It is not Marx’s fault. He said, more clearly than anybody had said it before, that every thinker is constrained by the conditions of his place and time. He knew that progress involves revolution, rejection and reversal of what was formerly valued. He set the example, turning his mentor, Hegel, upside down. But his epigones have set Marxism up as an exception to the principles for which they claim to value it, they have come (while denying that they have done so) to treat it as a body of timeless truths, not to be altered in more than the details. Gouldner is a partial exception, as is shown by his recognition of Bakunin as a post-Marxist, but he stops shortly of radically criticising the Marxist theory contemplating himself (as we shall see) with introducing an extra complication which does no more than obscure the issue. His book opens with a statement of the problem:

Marxism’s proletarian communism begins in the theoretical work of two very advantaged sons of the well-to-do. It arises out of their privileged education, reading, leisure, and critical independence – another class privilege.

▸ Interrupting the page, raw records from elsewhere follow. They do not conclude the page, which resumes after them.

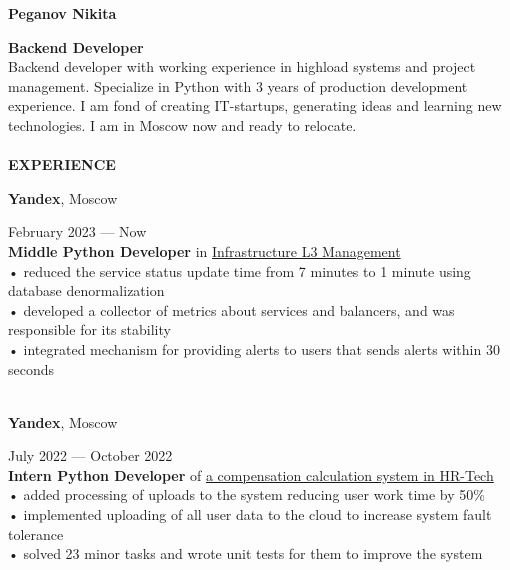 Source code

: \documentclass{article}
\begin{document}
\begin{vwcol}[widths={0.8,0.2},
 sep=.8cm, justify=flush,rule=0pt,indent=1em] 
\begin{spacing}{1.1}
\noindent\textbf{\Huge{Peganov Nikita}}\\
\end{spacing}
\noindent\textcolor[rgb]{0.1255,0.2902,0.7843}{\textbf{\Large{Backend Developer}}}\\
Backend developer with working experience in highload systems and project management. Specialize in Python with 3 years of production development experience. I am fond of creating IT-startups, generating ideas and learning new technologies. I am in Moscow now and ready to relocate.\\
\\
\noindent\textcolor[rgb]{0.1255,0.2902,0.7843}{\textbf{\Large{EXPERIENCE}}}\\
\begin{Large}
\textbf{Yandex}, Moscow
\end{Large}
\hspace{215pt}February 2023 — Now\\
\textbf{Middle Python Developer} in \href{https://infraevents.yandex.ru/}{Infrastructure L3 Management}\\
• reduced the service status update time from 7 minutes to 1 minute using database denormalization\\
• developed a collector of metrics about services and balancers, and was responsible for its stability\\
• integrated mechanism for providing alerts to users that sends alerts within 30 seconds\\
\\
\begin{Large}
\textbf{Yandex}, Moscow
\end{Large}
\hspace{200pt}July 2022 — October 2022\\
\textbf{Intern Python Developer} of \href{https://yandex.cloud/ru/isv/hrtech}{a compensation calculation system in HR-Tech}\\
• added processing of uploads to the system reducing user work time by 50\%\\
• implemented uploading of all user data to the cloud to increase system fault tolerance\\
• solved 23 minor tasks and wrote unit tests for them to improve the system\\
\\

\end{vwcol}
\end{document}
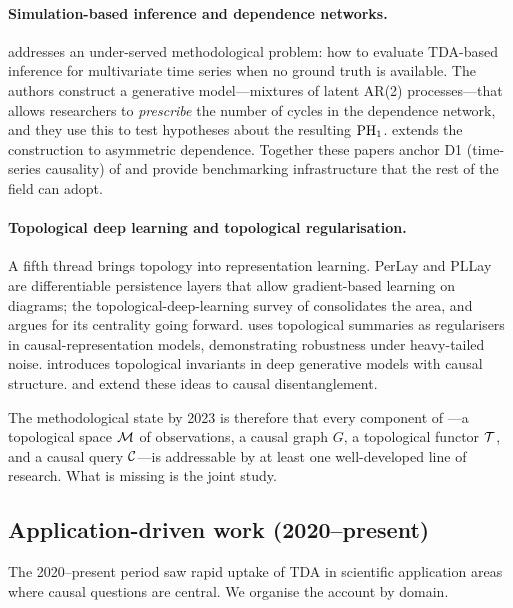 \paragraph{Simulation-based inference and dependence networks.}
\citet{elyaagoubi2023statistical} addresses an under-served methodological
problem: how to evaluate TDA-based inference for multivariate time
series when no ground truth is available. The authors construct a
generative model---mixtures of latent AR(2) processes---that allows
researchers to \emph{prescribe} the number of cycles in the dependence
network, and they use this to test hypotheses about the resulting
$\PHk{1}$. \citet{elyaagoubi2023topological} extends the construction to
asymmetric dependence. Together these papers anchor D1 (time-series
causality) of  and provide benchmarking
infrastructure that the rest of the field can adopt.

\paragraph{Topological deep learning and topological regularisation.}
A fifth thread brings topology into representation learning. PerLay
\citep{carriere2020perslay} and PLLay \citep{kim2020pllay} are
differentiable persistence layers that allow gradient-based learning
on diagrams; the topological-deep-learning survey of
\citet{hajij2023topological} consolidates the area, and
\citet{papamarkou2024position} argues for its centrality going forward.
\citet{farzam2025topology} uses topological summaries as
regularisers in causal-representation models, demonstrating robustness
under heavy-tailed noise. \citet{xu2021topological} introduces
topological invariants in deep generative models with causal
structure. \citet{guan2025causal} and \citet{ma2025causal} extend
these ideas to causal disentanglement.

The methodological state by 2023 is therefore that every component of
---a topological space $\Mc$ of observations, a causal
graph $G$, a topological functor $\Tc$, and a causal query $\Cc$---is
addressable by at least one well-developed line of research. What is
missing is the joint study.

\subsection{Application-driven work (2020--present)}\label{sec:lit_app}

The 2020--present period saw rapid uptake of TDA in scientific
application areas where causal questions are central. We organise the
account by domain.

Throughout Marx’s work the theme is clear: thinking, particularly theorising about social questions, and the main lines of behaviour, particularly behaviour in social and political affairs, are fundamentally determined by class interests. The Communist Manifesto notes the fact that a small number of the bourgeoisie join what Marx calls the proletarian camp, but it offers no explanation of this and none is to be found elsewhere in the writings of Marx (or in those of Engels). Marxism, in short, offers no explanation of its own existence. As Gouldner phrases it in his opening sentence: “The historical and social origins of Marxism are tangled in a stubborn paradox” (pp 6). “From the standpoint of Marx’s and Engle’s own Marxism, which insisted that social consciousness is determined by social being, their own accomplishment must seem a sociological miracle” (pp 7).

Gouldner points out that on the class origins of Marxism Marx and Engels themselves make no clear statement. He says, surprisingly:

There is little reason to expect Marx and Engels to say much about the origins of their own theory beyond acknowledging their intellectual debts. (pp 6)

One is reluctant to engage in direct contradiction, but there does seem to be ample reason to expect them to have a great deal to say on the subject. Their theory claims to account for the intellectual life of any society, not only its laws, religion, philosophy, art and literature but also its political and social theorising, as epiphenomena of its means and relations of production. If that theory itself cannot be accounted for in this way, if their own position was, as Gouldner terms it, “incongruous,” an explanation of this discrepancy is a primary necessity. They do not give it. In Gouldner’s words, the little they have to say on the subject is said “hurriedly, en passant,” it is “oblique and fugitive.” Worst of all, it is “sharply anomalous with the main thrust of their own argument.” (pp 6-7)

Gouldner’s proposed solution to the problem does not entail repudiation of the belief that social consciousness is determined by social being, or departure from the usual Marxist interpretation of that very broad phrase as meaning, in each specific case, that political attachment is determined by class position. What he does is to introduce a “New Class” (it seems to be related to Djilas’ conception put forward under the same phrase although this is not said) which first appears on page six:

the rudiments of a sociology of intellectuals and intelligentsia, i.e. of the New Class. It is only in this social stratum, seen in its historical specificity, that we may adequately comprehend the class sources of Marxism.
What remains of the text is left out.